# trying Mikes tapes again



## NancyCat (Jul 16, 1999)

I did Mikes tapes back in 2000 when they were only available on casette. Since my husband is having a "midlife crisis" and is hitting all the rock concerts as an aging hippy, I deceided to do something for me and bought the IBS audio in its new form, CD's.I remember most of the sessions from before, yet am hearing new things. In my experience in the past they really didnt help my IBS issues other than relaxing me a bit, still glad I did them.The new (to me) CD's are great, its also much easier for me to be comfortable while listening as I used headphones w/castettes and now have a BOSE cd thing. I never fell asleep in 2000, but fell asleep 3-4 times doing session 2, from what I read thats ok.
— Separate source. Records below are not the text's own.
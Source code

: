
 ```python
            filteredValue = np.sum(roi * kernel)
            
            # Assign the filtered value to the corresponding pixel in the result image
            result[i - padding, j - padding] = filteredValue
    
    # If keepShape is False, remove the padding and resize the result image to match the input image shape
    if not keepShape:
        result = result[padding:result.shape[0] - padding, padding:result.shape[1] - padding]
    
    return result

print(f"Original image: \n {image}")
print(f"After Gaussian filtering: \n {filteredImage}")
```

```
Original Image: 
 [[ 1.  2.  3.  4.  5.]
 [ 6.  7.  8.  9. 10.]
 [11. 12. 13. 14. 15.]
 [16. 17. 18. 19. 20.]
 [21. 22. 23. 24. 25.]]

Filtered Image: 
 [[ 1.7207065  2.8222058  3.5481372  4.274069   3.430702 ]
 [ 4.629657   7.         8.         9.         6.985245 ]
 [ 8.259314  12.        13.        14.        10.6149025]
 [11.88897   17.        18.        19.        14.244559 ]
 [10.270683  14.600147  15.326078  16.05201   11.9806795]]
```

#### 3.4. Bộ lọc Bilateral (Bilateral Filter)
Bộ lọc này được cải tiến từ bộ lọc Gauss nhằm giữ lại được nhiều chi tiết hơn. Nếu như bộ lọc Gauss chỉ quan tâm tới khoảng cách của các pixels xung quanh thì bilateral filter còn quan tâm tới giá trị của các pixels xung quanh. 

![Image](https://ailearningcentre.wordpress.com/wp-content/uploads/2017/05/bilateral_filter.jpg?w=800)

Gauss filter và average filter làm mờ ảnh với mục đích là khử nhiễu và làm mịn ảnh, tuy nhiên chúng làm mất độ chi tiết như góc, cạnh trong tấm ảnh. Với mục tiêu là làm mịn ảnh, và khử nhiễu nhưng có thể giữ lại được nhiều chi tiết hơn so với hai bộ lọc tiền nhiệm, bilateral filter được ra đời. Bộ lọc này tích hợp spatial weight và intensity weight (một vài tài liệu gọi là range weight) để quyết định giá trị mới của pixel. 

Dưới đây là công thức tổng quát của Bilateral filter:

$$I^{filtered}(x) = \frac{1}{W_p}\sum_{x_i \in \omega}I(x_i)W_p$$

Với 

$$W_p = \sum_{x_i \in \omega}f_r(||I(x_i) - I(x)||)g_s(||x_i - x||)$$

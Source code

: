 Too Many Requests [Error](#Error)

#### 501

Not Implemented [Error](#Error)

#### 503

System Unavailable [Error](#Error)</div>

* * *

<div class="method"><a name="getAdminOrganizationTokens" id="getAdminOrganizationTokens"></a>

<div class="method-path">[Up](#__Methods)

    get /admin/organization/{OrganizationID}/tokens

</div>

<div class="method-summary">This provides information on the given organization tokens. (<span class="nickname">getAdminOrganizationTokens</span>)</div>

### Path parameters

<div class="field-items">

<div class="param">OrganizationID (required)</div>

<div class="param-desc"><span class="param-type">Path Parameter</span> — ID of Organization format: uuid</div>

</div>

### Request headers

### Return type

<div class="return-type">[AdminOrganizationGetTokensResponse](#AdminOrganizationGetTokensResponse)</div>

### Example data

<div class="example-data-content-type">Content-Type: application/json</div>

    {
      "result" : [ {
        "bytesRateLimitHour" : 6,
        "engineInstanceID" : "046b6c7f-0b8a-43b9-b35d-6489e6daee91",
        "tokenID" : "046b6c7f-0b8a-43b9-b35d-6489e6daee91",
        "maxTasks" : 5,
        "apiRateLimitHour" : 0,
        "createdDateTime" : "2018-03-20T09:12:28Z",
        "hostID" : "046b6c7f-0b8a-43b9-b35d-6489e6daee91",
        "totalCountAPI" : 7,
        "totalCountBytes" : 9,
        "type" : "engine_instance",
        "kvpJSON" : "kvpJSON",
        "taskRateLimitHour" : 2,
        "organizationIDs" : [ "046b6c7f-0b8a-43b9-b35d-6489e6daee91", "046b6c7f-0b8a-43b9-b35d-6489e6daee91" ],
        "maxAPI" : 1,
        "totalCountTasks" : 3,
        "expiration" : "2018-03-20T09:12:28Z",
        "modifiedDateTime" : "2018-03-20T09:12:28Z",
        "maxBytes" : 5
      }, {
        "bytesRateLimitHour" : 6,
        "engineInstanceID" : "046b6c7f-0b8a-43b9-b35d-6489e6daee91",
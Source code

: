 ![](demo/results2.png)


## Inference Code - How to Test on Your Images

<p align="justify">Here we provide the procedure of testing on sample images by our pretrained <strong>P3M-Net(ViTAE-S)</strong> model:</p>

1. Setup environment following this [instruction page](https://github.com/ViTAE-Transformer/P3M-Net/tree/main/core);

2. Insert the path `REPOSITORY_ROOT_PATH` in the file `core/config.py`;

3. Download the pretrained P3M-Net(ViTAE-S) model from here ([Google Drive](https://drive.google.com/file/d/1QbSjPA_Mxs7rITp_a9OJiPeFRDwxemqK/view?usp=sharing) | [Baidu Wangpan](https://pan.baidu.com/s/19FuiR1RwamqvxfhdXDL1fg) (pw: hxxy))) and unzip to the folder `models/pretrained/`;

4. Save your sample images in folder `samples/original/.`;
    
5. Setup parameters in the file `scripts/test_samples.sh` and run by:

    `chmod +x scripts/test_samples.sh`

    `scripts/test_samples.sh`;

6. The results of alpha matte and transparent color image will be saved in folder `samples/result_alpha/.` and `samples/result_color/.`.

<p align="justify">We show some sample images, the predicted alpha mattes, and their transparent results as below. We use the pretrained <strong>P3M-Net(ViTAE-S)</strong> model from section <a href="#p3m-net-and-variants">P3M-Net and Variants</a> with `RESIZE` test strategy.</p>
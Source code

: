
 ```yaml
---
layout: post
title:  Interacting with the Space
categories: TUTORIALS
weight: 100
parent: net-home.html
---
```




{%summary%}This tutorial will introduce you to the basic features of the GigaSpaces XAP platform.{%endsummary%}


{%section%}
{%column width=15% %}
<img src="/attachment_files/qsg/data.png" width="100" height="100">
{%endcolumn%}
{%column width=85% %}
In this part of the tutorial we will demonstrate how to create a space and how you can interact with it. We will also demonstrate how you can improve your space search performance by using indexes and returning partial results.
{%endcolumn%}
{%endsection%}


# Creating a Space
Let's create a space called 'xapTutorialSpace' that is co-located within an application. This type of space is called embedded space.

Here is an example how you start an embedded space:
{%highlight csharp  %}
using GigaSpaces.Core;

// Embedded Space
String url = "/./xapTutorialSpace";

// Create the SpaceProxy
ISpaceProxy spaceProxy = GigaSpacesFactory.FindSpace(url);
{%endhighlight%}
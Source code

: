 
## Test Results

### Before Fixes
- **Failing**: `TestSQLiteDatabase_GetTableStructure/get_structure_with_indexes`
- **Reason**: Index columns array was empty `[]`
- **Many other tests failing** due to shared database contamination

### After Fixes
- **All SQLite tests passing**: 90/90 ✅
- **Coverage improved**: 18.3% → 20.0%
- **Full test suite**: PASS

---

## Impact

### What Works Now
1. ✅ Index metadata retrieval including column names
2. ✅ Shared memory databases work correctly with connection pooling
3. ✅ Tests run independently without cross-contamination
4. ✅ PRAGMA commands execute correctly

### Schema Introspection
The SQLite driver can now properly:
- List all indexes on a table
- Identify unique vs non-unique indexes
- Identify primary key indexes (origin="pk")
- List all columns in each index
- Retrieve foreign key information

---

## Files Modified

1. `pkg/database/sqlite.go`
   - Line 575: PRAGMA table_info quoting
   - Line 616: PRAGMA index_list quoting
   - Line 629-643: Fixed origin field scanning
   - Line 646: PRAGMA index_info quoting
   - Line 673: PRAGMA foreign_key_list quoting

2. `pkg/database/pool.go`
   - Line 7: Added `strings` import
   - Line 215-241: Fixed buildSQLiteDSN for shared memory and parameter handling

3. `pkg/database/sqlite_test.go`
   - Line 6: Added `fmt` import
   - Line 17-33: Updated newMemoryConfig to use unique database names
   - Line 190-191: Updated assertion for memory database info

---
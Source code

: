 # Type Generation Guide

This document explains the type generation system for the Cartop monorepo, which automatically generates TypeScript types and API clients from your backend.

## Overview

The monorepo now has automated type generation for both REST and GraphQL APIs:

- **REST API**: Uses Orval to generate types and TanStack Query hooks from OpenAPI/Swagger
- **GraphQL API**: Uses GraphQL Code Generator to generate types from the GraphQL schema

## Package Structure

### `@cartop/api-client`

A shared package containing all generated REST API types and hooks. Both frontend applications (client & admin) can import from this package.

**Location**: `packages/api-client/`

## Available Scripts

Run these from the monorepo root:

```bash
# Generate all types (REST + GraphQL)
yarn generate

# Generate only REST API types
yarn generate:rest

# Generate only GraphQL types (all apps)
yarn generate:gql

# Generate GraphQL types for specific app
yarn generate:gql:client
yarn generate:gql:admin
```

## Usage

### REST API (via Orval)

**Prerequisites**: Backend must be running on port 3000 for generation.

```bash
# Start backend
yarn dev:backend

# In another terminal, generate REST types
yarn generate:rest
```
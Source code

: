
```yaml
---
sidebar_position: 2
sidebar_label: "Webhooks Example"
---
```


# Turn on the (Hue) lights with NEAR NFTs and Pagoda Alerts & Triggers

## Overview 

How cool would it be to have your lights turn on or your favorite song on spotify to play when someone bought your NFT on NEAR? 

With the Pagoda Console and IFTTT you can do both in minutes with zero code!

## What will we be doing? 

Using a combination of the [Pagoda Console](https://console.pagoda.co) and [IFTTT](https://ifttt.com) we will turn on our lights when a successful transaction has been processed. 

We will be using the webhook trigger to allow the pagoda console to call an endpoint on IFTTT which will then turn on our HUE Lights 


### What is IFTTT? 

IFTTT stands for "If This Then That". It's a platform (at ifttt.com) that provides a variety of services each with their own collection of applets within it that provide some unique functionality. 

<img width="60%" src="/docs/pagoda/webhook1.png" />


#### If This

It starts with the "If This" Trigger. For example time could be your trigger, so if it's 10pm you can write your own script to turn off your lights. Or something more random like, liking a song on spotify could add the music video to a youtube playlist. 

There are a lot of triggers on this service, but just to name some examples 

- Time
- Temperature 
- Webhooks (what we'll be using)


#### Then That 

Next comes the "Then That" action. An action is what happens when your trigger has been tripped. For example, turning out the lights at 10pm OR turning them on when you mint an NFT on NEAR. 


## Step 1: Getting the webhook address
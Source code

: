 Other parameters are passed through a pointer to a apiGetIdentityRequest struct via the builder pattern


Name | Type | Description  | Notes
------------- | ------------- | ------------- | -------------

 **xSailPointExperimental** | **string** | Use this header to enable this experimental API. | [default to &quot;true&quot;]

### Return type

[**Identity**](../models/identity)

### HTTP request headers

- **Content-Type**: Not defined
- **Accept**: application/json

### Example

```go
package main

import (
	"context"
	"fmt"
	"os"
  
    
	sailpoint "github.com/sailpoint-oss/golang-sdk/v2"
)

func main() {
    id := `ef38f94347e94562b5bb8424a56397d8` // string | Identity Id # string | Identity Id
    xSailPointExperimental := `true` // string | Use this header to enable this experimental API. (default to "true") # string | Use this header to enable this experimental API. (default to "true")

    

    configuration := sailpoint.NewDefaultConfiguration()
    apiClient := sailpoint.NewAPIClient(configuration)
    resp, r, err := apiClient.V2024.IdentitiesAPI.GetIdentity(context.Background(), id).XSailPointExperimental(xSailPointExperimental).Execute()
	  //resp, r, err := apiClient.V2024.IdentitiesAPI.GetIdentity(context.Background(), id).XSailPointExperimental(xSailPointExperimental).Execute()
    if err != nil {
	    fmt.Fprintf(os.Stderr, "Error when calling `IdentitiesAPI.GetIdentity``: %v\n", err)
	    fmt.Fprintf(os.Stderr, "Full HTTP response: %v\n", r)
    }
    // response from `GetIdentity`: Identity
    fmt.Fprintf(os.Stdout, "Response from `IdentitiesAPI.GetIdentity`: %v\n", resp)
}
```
I am now on session 3 and am having problems focusing on the star/snowflake BUT after 3 days of listening I find that I can "feel" the part of my body that I'm supposed to. Wondering if thats ok? I emailed Mike last week about what to do when I go to my sons college graduation (University Of Vermont-nursing major-dont want to say much more so I dont "jinx" it.) He emailed me back personally, which IMO was great as he is surely busy, the hypno programs seem to be really taking off since the first IBS one.CookiesforMarilyn- time flies







I think you have a son too, how are you all doing? I've had some gi non ibs issues but effects my IBS type things, wont elaborate other than to say I'm fine BUT am screened upper & lower scopes more often than before and these scopes, especially upper ones including the "pill camera" tend to trigger my IBS issues.Thank you for reading this


----------



## cookies4marilyn (Jun 30, 2000)

Hi Nancy - Its been a long time - so glad to hear from you!I actually laughed re your hippy hubby - so funny. My daughter actually got to work with and meet a former member of a popular rock group of the 60's - she used to watch their TV show re-runs that I watched in the 8th grade - and this guy is older than I am!Regarding the IBS Program - There is no right or wrong reaction to the sessions - sleeping is fine, feeling the starflakes in any way that you do is fine - everyone has their own reactions and imagery - and - you can have different reactions on different times you listen - it is all good because whatever your response is, that is the one that is needed at the time you are listening - so absolutely no worries there.... If you ever need to ask personally, just call 877-898-2539 aleave your contact info, nd we are happy to help you!I hope the CDs help you with the IBS symptoms - but as you say - even at the least, they do help you to replax and cope a bit, which is always helpful too. And, if you are like me, I needed to complete the program three times, so there is hope. I wish you and your son congrats regarding the college degree- the best thing - if Mike didnt share this - is to know that you do have times when you are feeling better, and that you can visualize those times and link them to the graduation.Yep, have a son who worked first after hs, then got his associates degree, then worked, then took some college and now working- have a daughter who is a junior in college - I think the fact your son is in nursing is great - there is always a demand in the health fields.I am sorry to learn of your other health concerns - have had other surgeries myself so can relate a bit - I hope you are able to heal from your other medical concerns too... take care and all the best to you! xx


----------



## NancyCat (Jul 16, 1999)

Marilyn-So great to hear back from you. I didnt know that you did the tapes 3 times!!!! Thats great







Really encouraging. BTW would it be you personally on the 877 number? Someone called me (it had been stormy in the midwest and my cd's hadnt come) and she said to call if I needed to. Its amazing how sucessful Mike's tapes have been.


----------



## cookies4marilyn (Jun 30, 2000)

Oh my goodness - just made the connection - 'twas moi!


----------



## NancyCat (Jul 16, 1999)

Oh


----------